Combating
Inappropriate Content in Web-Based Environments
Jeffrey Fulmer
"Markets are conversations," according to Thesis One of the 1999
Cluetrain Manifesto. Its authors claim new forms of communication
have the power to transform contemporary business practices. The
Internet provides a means for people to reconnect to the traditional
marketplace and exchange information about products and services.
During the age of mass media, most information flowed in one direction
-- from producer to consumer. Communication between consumers was
limited in large part due to geography. You could warn your friends
about a faulty product, but we all relied on industry watchdogs
to convey such information on a global scale. That is no longer
the case.
Consumers now rely on a wealth of online data to help guide their
purchasing decisions. They can compare pricing information in just
a few minutes. They can meet satisfied and dissatisfied consumers
from all over the world. The marketplace is considerably more transparent,
and companies now realize they cannot control the conversations.
At the same time, they now see a need for active participation.
If their products are inaccurately portrayed, then it is necessary
to correct the record. If consumers have legitimate complaints,
then improvements must be made. Slowly but surely, they are opening
consumer channels.
As an administrator, developer, or a systems architect, you may
be asked to help open new channels for customers. This could take
the form of a comment section on your corporate Web site, a message
board, or an affiliated blog. Business people who have long controlled
the conversations will undoubtedly be reluctant to take such steps.
They will worry about the types of things that will appear in those
forums. They have every right to worry.
In this article, I will examine pitfalls associated with a Web-based
open message forum and discuss techniques to provide such an environment
safely. This information will help alleviate concerns during the
planning and architectural stages and provide a strategy to prevent
inappropriate content from appearing in venues associated with your
company.
Threats
When you design and build a system, it's important to recognize
its potential threats. For the purpose of this discussion, we are
concerned specifically with threats that arise from user-generated
content. As an astute Sys Admin reader, let's assume that
you've applied due diligence and hardened your environment against
the many documented threats to a server on an open network. We're
concerned with a more nuanced threat that manifests in two forms:
inappropriate comments and link spam.
The Internet contains a vast array of self-correcting information.
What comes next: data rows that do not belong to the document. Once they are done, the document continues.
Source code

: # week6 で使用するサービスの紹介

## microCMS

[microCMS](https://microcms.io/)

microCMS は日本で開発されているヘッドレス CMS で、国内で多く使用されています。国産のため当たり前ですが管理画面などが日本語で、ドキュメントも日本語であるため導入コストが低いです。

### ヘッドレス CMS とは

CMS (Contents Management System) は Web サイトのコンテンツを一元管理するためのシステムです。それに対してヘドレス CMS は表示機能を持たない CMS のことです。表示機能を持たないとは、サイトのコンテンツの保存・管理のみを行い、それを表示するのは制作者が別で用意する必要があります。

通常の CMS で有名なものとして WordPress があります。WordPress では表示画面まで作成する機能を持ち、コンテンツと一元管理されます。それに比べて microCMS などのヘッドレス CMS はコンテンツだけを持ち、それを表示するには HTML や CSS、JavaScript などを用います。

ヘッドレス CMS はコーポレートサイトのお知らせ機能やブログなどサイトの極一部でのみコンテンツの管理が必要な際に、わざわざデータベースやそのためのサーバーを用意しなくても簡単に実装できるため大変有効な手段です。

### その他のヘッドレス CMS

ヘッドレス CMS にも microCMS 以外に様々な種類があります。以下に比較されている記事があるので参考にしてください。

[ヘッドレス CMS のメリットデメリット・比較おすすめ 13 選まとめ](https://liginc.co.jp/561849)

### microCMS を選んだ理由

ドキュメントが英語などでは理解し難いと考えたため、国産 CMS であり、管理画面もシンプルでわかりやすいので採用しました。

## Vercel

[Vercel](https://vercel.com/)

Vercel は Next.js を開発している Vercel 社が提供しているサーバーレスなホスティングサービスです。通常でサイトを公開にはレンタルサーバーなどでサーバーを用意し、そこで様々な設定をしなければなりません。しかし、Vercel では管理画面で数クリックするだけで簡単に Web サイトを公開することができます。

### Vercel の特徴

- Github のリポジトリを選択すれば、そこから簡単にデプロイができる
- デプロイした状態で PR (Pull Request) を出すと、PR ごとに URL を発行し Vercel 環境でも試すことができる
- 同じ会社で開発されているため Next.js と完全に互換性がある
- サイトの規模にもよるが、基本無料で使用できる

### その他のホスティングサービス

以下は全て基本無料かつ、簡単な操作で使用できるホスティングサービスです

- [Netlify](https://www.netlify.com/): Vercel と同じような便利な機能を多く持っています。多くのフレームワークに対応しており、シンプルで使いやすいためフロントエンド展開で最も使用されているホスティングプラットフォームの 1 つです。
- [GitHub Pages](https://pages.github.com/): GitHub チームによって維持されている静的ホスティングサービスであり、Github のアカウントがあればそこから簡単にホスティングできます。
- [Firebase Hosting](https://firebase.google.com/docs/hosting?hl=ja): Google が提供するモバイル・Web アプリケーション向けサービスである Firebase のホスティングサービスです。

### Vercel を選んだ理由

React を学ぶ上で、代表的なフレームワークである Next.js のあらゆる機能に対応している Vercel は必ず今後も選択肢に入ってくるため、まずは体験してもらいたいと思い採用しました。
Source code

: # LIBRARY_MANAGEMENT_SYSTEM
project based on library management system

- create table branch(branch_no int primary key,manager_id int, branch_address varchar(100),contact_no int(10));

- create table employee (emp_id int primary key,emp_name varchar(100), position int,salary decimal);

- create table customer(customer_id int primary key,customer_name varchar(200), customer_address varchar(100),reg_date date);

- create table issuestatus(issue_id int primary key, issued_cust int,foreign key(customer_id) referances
After Abe Vigoda was wrongly reported dead, a Firefox extension
was provided free of charge for anyone who wanted up to the minute
information on the aging actor's status. (At the time of this writing,
Mr. Vigoda was still very much alive.) Despite an abundance of information,
most people have the same introductory online lesson -- the world
is full of social deviants. An open conversation invites participation
from all types of people, but just one jerk can detract from its
value. On a woodworking site, I watched in horror as one reader
laughed at a woman whose dog died from eating glue. By almost any
standard, that's inappropriate. If you provide an open forum, you
can expect some loutish behavior. Fortunately, most people aren't
anti-social. If you plan good measures to handle this sort of behavior,
you can still provide user-generated content.
Another concern arises from the incredible success of a company
whose code of conduct simply reads "Don't be Evil". Google Inc.
may have met that standard but their technology has helped unleash
"link spammers". The framework in which they operate began with
a good idea. Google's founders, Lawrence Page and Sergey Brin, applied
a well-worn academic rule to the Internet. Among scholars, it is
widely held that the more a paper is referenced the greater its
importance. My work has been referenced just once in academic papers,
while some guy named Einstein appears quite frequently. In the world
of Google, Einstein ranks with nytimes.com while I'm a neglected
blog. Thus, Einstein's page rank is higher than mine.
Link spammers exploit sites that allow user-generated content
in order to boost their Google PageRank. They'll add quaint comments
like "nice site" with a link to an online gambling venture. These
innocuous comments are not only annoying, but they can be damaging.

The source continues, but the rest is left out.